▽

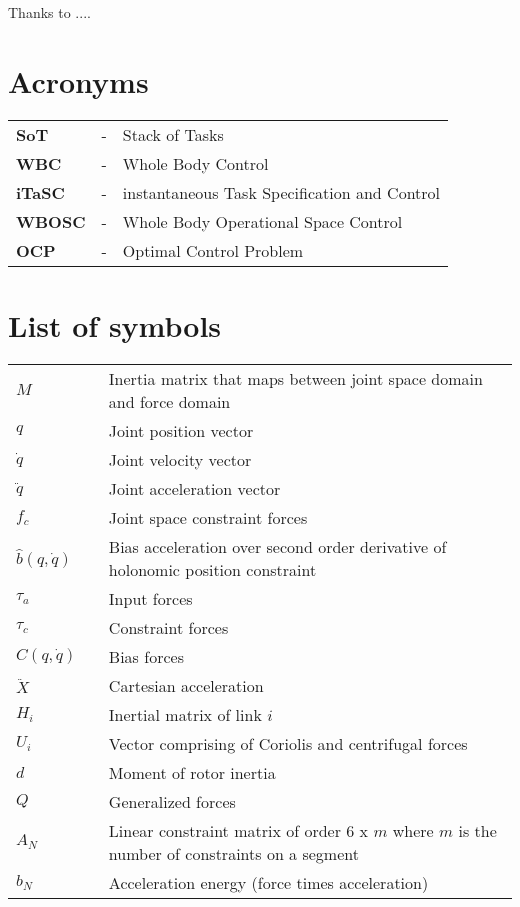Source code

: \documentclass[rnd]{mas_report}
\newcommand\nomenclature[3]{#1 & #2 & #3 \\}
\begin{document}
	
	\begin{acknowledgements}
		Thanks to ....
	\end{acknowledgements}
	
	
	{\hypersetup{hidelinks}
			\tableofcontents
	}
	\listoffigures
	\listoftables

	\newpage
	\chapter*{Acronyms}
	\begin{longtable}{@{}p{2.5cm}@{}p{1cm}@{}p{\dimexpr\textwidth-1cm\relax}@{}}
		\label{sot}\nomenclature{\textbf{SoT}}{-}{Stack of Tasks}%
		\label{wbc}\nomenclature{\textbf{WBC}}{-}{Whole Body Control}%
		\label{itasc}\nomenclature{\textbf{iTaSC}}{-}{instantaneous Task Specification and Control}%
		\label{wbosc}\nomenclature{\textbf{WBOSC}}{-}{Whole Body Operational Space Control}%
		\label{ocp}\nomenclature{\textbf{OCP}}{-}{Optimal Control Problem}%
	\end{longtable}
	
	\newpage
	\chapter*{List of symbols}
	\begin{longtable}{@{}p{1.8cm}@{}p{1cm}@{}p{\dimexpr\textwidth-1cm\relax}@{}}
		\nomenclature{$M$}{}{Inertia matrix that maps between joint space domain and force domain \setstretch{1.5}} 
		\nomenclature{$q$}{}{Joint position vector}
		\nomenclature{$\dot{q}$}{}{Joint velocity vector}
		\nomenclature{$\ddot{q}$}{}{Joint acceleration vector}
		\nomenclature{$f_c$}{}{Joint space constraint forces}
		\nomenclature{$\hat{b}(q, \dot{q})$}{}{Bias acceleration over second order derivative of holonomic position constraint}
		\nomenclature{$\tau_a$}{}{Input forces}
		\nomenclature{$\tau_c$}{}{Constraint forces}
		\nomenclature{$C(q, \dot{q})$}{}{Bias forces}
		\nomenclature{$\ddot{X}$}{}{Cartesian acceleration}
		\nomenclature{$H_i$}{}{Inertial matrix of link $i$}
		\nomenclature{$U_i$}{}{Vector comprising of Coriolis and centrifugal forces}
		\nomenclature{$d$}{}{Moment of rotor inertia}
		\nomenclature{$Q$}{}{Generalized forces}
		\nomenclature{$A_N$}{}{Linear constraint matrix of order 6 x $m$ where $m$ is the number of constraints on a segment}
		\nomenclature{$b_N$}{}{Acceleration energy (force times acceleration)}	
	\end{longtable}
	
\end{document}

△

● **Action item**
In the preceding material, find each line holding the word "Control" and copy it out.

● **Answer box**
		\label{wbc}\nomenclature{\textbf{WBC}}{-}{Whole Body Control}%
		\label{itasc}\nomenclature{\textbf{iTaSC}}{-}{instantaneous Task Specification and Control}%
		\label{wbosc}\nomenclature{\textbf{WBOSC}}{-}{Whole Body Operational Space Control}%
		\label{ocp}\nomenclature{\textbf{OCP}}{-}{Optimal Control Problem}%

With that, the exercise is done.